Instructions to follow ::
Could you return every line of the records below that contains the word "changes"?

Items from a dataset
□ □ □ □ □

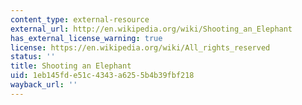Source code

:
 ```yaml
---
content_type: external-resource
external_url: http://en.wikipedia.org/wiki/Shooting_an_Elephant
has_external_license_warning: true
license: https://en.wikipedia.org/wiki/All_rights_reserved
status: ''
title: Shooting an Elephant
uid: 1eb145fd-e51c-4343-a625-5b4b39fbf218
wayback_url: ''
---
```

□ □ □ □ □

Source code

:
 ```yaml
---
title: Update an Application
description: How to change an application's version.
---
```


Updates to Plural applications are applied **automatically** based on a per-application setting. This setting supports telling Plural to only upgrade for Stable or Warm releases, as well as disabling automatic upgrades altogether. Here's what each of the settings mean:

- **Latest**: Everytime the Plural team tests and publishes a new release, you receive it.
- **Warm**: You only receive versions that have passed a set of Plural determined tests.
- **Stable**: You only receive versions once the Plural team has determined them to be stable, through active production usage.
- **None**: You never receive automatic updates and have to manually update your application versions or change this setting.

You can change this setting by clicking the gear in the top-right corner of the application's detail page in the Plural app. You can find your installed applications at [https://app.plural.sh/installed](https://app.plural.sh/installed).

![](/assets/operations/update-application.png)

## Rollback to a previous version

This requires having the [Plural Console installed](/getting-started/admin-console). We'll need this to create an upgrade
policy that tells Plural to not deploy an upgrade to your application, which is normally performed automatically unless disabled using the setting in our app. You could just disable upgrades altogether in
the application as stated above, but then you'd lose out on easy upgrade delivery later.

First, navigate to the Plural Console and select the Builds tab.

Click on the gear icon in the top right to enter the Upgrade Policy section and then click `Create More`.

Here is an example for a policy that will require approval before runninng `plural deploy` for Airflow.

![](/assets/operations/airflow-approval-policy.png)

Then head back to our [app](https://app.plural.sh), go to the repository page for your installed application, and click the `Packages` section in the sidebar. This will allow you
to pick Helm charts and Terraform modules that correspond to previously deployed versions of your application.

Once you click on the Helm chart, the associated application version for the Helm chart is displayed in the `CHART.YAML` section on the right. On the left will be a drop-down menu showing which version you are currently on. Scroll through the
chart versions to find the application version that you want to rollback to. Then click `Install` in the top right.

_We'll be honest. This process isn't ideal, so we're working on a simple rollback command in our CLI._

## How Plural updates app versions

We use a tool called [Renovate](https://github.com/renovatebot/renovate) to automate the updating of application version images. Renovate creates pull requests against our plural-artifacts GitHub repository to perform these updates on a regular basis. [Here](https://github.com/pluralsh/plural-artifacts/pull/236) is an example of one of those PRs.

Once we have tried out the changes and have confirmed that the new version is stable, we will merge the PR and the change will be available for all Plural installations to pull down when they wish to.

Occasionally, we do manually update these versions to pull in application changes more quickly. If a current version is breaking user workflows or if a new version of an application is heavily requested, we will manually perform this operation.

□ □ □ □ □

Response ::
Once we have tried out the changes and have confirmed that the new version is stable, we will merge the PR and the change will be available for all Plural installations to pull down when they wish to.
Occasionally, we do manually update these versions to pull in application changes more quickly. If a current version is breaking user workflows or if a new version of an application is heavily requested, we will manually perform this operation.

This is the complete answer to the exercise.